Supplied records:
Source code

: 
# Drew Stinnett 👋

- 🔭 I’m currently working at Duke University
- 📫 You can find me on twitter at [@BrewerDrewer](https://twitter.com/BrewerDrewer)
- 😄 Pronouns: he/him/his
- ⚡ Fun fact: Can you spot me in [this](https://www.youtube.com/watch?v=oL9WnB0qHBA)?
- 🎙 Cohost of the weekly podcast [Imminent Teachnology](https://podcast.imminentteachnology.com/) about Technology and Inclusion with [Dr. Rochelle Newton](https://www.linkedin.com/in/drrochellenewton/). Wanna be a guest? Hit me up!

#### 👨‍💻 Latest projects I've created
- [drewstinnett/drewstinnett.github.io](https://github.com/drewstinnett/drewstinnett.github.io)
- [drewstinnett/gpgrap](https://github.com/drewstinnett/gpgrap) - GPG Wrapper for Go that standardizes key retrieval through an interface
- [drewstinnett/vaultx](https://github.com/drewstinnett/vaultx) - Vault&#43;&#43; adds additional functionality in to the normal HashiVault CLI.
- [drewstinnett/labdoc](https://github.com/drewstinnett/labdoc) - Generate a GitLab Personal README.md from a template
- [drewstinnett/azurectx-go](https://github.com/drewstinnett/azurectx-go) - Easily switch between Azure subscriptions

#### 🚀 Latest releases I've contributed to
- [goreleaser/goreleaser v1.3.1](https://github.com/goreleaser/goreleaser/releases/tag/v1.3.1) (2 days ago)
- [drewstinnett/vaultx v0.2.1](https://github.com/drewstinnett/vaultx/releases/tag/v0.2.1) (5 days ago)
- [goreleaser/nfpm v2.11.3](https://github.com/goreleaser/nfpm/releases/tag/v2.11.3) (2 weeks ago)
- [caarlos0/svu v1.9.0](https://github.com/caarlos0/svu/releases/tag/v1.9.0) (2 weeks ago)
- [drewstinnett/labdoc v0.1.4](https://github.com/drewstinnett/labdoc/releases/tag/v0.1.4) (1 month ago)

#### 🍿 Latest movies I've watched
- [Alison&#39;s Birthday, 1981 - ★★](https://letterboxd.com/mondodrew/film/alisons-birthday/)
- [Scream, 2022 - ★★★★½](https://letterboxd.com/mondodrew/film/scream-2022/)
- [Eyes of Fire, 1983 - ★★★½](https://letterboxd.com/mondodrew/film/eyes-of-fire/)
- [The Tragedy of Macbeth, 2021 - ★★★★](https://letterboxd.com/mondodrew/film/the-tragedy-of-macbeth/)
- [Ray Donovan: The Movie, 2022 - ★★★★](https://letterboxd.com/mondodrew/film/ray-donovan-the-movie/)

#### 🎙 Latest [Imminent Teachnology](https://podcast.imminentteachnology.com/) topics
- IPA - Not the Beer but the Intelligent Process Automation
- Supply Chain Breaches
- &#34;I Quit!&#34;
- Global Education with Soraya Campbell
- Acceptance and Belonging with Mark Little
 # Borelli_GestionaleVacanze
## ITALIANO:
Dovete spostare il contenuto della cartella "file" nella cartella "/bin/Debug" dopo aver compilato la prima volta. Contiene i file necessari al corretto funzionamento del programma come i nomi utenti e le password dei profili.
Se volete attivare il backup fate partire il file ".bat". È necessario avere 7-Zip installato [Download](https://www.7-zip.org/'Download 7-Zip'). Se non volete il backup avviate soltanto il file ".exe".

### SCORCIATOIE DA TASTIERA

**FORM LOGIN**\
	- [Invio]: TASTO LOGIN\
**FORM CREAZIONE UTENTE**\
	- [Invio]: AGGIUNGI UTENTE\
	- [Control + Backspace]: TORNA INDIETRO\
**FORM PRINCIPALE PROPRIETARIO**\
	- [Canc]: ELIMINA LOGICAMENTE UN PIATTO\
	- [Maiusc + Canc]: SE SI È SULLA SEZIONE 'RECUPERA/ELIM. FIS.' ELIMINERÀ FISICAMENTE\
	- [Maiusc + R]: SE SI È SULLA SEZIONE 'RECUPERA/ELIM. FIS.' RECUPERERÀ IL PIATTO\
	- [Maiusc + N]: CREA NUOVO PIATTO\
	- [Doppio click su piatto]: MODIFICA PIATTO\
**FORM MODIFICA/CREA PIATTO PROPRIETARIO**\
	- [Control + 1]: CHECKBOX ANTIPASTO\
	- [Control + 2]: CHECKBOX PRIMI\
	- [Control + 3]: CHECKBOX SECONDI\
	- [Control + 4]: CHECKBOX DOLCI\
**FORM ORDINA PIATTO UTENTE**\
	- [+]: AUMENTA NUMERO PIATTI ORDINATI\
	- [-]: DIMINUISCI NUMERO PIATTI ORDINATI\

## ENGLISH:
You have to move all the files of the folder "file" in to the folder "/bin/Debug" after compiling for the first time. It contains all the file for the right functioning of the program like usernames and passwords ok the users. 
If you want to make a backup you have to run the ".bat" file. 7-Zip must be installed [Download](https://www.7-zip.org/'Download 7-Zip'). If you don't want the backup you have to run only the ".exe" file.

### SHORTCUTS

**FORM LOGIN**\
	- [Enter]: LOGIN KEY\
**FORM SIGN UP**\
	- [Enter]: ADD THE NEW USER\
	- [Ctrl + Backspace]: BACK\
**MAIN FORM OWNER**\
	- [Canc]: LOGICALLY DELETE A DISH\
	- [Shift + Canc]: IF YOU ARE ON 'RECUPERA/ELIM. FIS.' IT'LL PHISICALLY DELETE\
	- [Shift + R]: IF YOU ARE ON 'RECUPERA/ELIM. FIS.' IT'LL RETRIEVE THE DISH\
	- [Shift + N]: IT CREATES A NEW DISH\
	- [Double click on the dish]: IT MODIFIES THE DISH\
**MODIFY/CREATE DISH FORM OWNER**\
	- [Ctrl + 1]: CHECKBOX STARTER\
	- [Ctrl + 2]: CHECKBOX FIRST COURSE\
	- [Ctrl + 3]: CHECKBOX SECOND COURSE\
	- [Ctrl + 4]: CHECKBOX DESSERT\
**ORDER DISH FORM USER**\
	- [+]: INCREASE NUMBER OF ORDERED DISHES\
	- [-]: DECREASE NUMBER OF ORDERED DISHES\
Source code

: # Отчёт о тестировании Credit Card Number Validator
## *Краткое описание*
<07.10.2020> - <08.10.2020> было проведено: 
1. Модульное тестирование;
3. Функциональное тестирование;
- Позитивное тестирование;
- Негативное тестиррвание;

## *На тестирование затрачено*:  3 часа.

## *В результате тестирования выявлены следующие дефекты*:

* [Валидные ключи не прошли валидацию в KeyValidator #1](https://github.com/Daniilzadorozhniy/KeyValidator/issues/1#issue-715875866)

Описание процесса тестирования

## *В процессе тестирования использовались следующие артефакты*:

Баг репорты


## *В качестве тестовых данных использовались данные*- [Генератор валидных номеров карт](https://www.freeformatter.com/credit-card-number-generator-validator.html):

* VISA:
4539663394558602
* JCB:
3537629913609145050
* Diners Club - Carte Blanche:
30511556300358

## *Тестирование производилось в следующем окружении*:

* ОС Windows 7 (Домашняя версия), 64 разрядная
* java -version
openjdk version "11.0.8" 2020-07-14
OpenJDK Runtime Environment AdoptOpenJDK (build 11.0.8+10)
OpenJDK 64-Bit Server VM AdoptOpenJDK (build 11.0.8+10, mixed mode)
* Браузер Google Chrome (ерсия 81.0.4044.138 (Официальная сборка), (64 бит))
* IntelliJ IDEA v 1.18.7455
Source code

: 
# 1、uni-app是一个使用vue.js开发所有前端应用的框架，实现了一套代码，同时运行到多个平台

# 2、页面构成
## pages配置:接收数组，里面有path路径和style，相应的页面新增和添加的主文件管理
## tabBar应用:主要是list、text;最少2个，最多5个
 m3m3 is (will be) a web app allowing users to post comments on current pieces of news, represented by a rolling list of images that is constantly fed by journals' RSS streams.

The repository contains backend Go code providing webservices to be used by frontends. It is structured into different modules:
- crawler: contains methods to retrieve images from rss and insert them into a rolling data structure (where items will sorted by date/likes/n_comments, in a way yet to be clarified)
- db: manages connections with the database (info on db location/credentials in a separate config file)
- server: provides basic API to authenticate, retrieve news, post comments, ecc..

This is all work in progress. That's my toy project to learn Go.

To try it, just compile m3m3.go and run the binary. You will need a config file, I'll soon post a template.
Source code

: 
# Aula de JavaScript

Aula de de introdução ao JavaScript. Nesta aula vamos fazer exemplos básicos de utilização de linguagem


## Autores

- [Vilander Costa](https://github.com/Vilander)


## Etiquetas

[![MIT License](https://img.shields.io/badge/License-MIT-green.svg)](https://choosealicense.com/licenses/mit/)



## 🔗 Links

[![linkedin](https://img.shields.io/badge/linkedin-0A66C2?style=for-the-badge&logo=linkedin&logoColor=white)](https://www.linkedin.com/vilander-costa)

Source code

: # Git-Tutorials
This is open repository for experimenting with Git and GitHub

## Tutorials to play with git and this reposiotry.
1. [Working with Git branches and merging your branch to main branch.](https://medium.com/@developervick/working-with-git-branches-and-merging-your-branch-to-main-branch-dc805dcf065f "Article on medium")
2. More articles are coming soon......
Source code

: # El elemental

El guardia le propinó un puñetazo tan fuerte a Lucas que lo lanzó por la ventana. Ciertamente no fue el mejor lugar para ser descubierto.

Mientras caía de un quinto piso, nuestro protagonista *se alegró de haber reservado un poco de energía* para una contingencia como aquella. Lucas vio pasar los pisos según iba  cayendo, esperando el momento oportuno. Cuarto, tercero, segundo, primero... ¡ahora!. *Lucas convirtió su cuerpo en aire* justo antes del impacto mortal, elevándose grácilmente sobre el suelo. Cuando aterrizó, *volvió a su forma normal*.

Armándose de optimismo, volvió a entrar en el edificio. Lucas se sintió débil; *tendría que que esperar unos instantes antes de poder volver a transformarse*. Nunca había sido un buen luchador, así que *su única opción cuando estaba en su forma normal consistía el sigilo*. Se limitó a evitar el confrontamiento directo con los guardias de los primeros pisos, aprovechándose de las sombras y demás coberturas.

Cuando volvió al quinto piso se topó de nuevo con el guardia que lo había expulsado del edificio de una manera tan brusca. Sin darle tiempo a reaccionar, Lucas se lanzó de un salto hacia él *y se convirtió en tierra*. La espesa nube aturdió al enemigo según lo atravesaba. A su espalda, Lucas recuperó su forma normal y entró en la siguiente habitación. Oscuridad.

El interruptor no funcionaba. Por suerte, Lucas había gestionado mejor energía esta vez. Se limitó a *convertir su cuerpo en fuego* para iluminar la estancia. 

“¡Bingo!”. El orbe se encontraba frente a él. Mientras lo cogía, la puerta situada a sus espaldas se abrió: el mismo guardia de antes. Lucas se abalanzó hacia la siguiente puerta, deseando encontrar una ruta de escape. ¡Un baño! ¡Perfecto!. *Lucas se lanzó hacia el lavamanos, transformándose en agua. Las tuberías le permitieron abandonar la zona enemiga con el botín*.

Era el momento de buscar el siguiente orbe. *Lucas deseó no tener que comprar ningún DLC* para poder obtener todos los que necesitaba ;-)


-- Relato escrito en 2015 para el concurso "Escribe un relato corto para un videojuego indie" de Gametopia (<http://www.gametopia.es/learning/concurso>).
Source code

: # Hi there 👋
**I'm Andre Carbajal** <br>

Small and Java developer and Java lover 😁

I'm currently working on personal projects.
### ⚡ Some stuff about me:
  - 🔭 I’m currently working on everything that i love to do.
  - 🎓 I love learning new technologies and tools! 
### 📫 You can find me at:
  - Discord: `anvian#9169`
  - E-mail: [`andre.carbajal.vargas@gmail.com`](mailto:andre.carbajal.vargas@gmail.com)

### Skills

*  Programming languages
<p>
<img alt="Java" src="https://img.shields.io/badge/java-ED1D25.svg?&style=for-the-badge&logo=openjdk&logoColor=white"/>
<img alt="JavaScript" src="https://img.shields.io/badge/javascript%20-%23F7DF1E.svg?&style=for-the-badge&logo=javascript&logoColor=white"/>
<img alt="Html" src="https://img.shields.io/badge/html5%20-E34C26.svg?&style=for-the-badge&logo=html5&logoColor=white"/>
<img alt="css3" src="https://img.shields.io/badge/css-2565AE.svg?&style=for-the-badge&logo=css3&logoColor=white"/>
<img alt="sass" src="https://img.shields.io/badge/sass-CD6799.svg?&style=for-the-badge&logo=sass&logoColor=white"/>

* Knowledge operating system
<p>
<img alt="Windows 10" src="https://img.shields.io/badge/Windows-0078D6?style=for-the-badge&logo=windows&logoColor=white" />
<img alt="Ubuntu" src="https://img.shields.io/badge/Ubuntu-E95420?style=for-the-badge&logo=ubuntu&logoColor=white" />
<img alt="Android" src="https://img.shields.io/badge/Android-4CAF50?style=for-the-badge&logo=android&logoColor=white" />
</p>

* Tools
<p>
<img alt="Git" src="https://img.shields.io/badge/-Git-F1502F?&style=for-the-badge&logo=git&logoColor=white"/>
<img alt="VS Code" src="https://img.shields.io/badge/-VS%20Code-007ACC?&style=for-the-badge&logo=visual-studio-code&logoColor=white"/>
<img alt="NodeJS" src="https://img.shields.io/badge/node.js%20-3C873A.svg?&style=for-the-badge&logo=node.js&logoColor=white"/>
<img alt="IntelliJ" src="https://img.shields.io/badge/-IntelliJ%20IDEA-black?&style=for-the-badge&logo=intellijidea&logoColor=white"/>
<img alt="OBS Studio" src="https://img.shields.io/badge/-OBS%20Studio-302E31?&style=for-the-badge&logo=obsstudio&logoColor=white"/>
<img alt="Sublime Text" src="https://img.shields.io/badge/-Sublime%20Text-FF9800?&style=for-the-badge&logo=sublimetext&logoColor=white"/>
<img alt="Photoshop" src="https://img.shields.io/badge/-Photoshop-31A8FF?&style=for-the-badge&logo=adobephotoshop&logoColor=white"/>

The task: The word "LOGIN" occurs in some lines of the data above; report how many such lines there are, with no other words.

Solution to the exercise: 4